■ Provided records ■
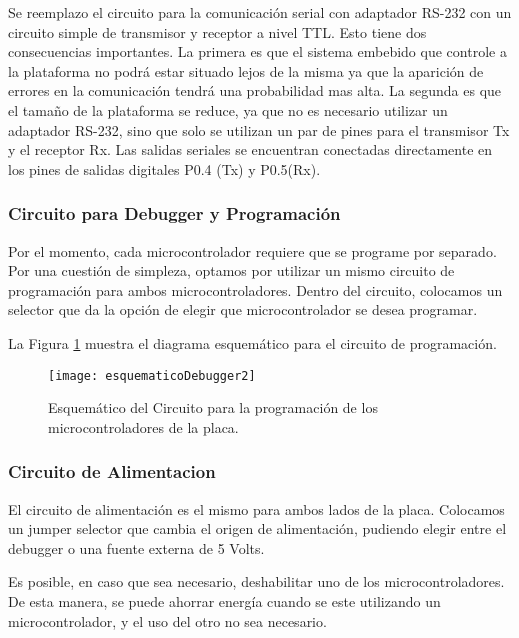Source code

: Se reemplazo el circuito para la comunicación serial con adaptador RS-232 con un circuito simple de transmisor y receptor a nivel TTL. Esto tiene dos consecuencias importantes. La primera es que el sistema embebido que controle a la plataforma no podrá estar situado lejos de la misma ya que la aparición de errores en la comunicación tendrá una probabilidad mas alta. La segunda es que el tamaño de la plataforma se reduce, ya que no es necesario utilizar un adaptador RS-232, sino que solo se utilizan un par de pines para el transmisor Tx y el receptor Rx. Las salidas seriales se encuentran conectadas directamente en los pines de salidas digitales P0.4 (Tx) y P0.5(Rx).


\subsubsection{Circuito para Debugger y Programación} %
\label{it5:subs:debugger_programacion2}

Por el momento, cada microcontrolador requiere que se programe por separado. Por una cuestión de simpleza, optamos por utilizar un mismo circuito de programación para ambos microcontroladores. Dentro del circuito, colocamos un selector que da la opción de elegir que microcontrolador se desea programar.

La Figura \ref{fig:esquematicoDebugger2} muestra el diagrama esquemático para el circuito de programación.

\begin{figure}  [H]
\centering
  \texttt{[image: esquematicoDebugger2]}
  \caption{Esquemático del Circuito para la programación de los microcontroladores de la placa.}\label{fig:esquematicoDebugger2}
\end{figure}



\subsubsection{Circuito de Alimentacion}
\label{subscircuito_de_alimentacion}

El circuito de alimentación es el mismo para ambos lados de la placa. Colocamos un jumper selector que cambia el origen de alimentación, pudiendo elegir entre el debugger o una fuente externa de 5 Volts.

Es posible, en caso que sea necesario, deshabilitar uno de los microcontroladores. De esta manera, se puede ahorrar energía cuando se este utilizando un microcontrolador, y el uso del otro no sea necesario. 

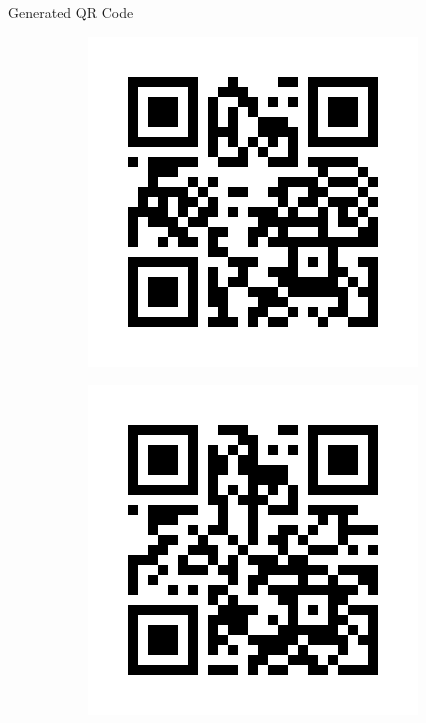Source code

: \begin{frame}{Generated QR Code}
\begin{block}{}
    \begin{figure}[h!]
    \centering
    \begin{subfigure}[b]{0.45\textwidth}
        \centering
        \includegraphics[width=\textwidth]{message.png} %
        \label{fig:image1}
    \end{subfigure}
    \hfill
    \begin{subfigure}[b]{0.45\textwidth}
        \centering
        \includegraphics[width=\textwidth]{birth.png} %
        \label{fig:image2}
    \end{subfigure}


\end{figure}
\end{block}
\end{frame}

■ What you need to do ■
Using the material above, return every line exactly as it appears, minus the pictures.

■ Output for this exercise ■
Source code

: Se reemplazo el circuito para la comunicación serial con adaptador RS-232 con un circuito simple de transmisor y receptor a nivel TTL. Esto tiene dos consecuencias importantes. La primera es que el sistema embebido que controle a la plataforma no podrá estar situado lejos de la misma ya que la aparición de errores en la comunicación tendrá una probabilidad mas alta. La segunda es que el tamaño de la plataforma se reduce, ya que no es necesario utilizar un adaptador RS-232, sino que solo se utilizan un par de pines para el transmisor Tx y el receptor Rx. Las salidas seriales se encuentran conectadas directamente en los pines de salidas digitales P0.4 (Tx) y P0.5(Rx).


\subsubsection{Circuito para Debugger y Programación} %
\label{it5:subs:debugger_programacion2}

Por el momento, cada microcontrolador requiere que se programe por separado. Por una cuestión de simpleza, optamos por utilizar un mismo circuito de programación para ambos microcontroladores. Dentro del circuito, colocamos un selector que da la opción de elegir que microcontrolador se desea programar.

La Figura \ref{fig:esquematicoDebugger2} muestra el diagrama esquemático para el circuito de programación.

\begin{figure}  [H]
\centering
  \texttt{[image: esquematicoDebugger2]}
  \caption{Esquemático del Circuito para la programación de los microcontroladores de la placa.}\label{fig:esquematicoDebugger2}
\end{figure}



\subsubsection{Circuito de Alimentacion}
\label{subscircuito_de_alimentacion}

El circuito de alimentación es el mismo para ambos lados de la placa. Colocamos un jumper selector que cambia el origen de alimentación, pudiendo elegir entre el debugger o una fuente externa de 5 Volts.

Es posible, en caso que sea necesario, deshabilitar uno de los microcontroladores. De esta manera, se puede ahorrar energía cuando se este utilizando un microcontrolador, y el uso del otro no sea necesario. 

Source code

: \begin{frame}{Generated QR Code}
\begin{block}{}
    \begin{figure}[h!]
    \centering
    \begin{subfigure}[b]{0.45\textwidth}
        \centering
        \includegraphics[width=\textwidth]{message.png} %
        \label{fig:image1}
    \end{subfigure}
    \hfill
    \begin{subfigure}[b]{0.45\textwidth}
        \centering
        \includegraphics[width=\textwidth]{birth.png} %
        \label{fig:image2}
    \end{subfigure}


\end{figure}
\end{block}
\end{frame}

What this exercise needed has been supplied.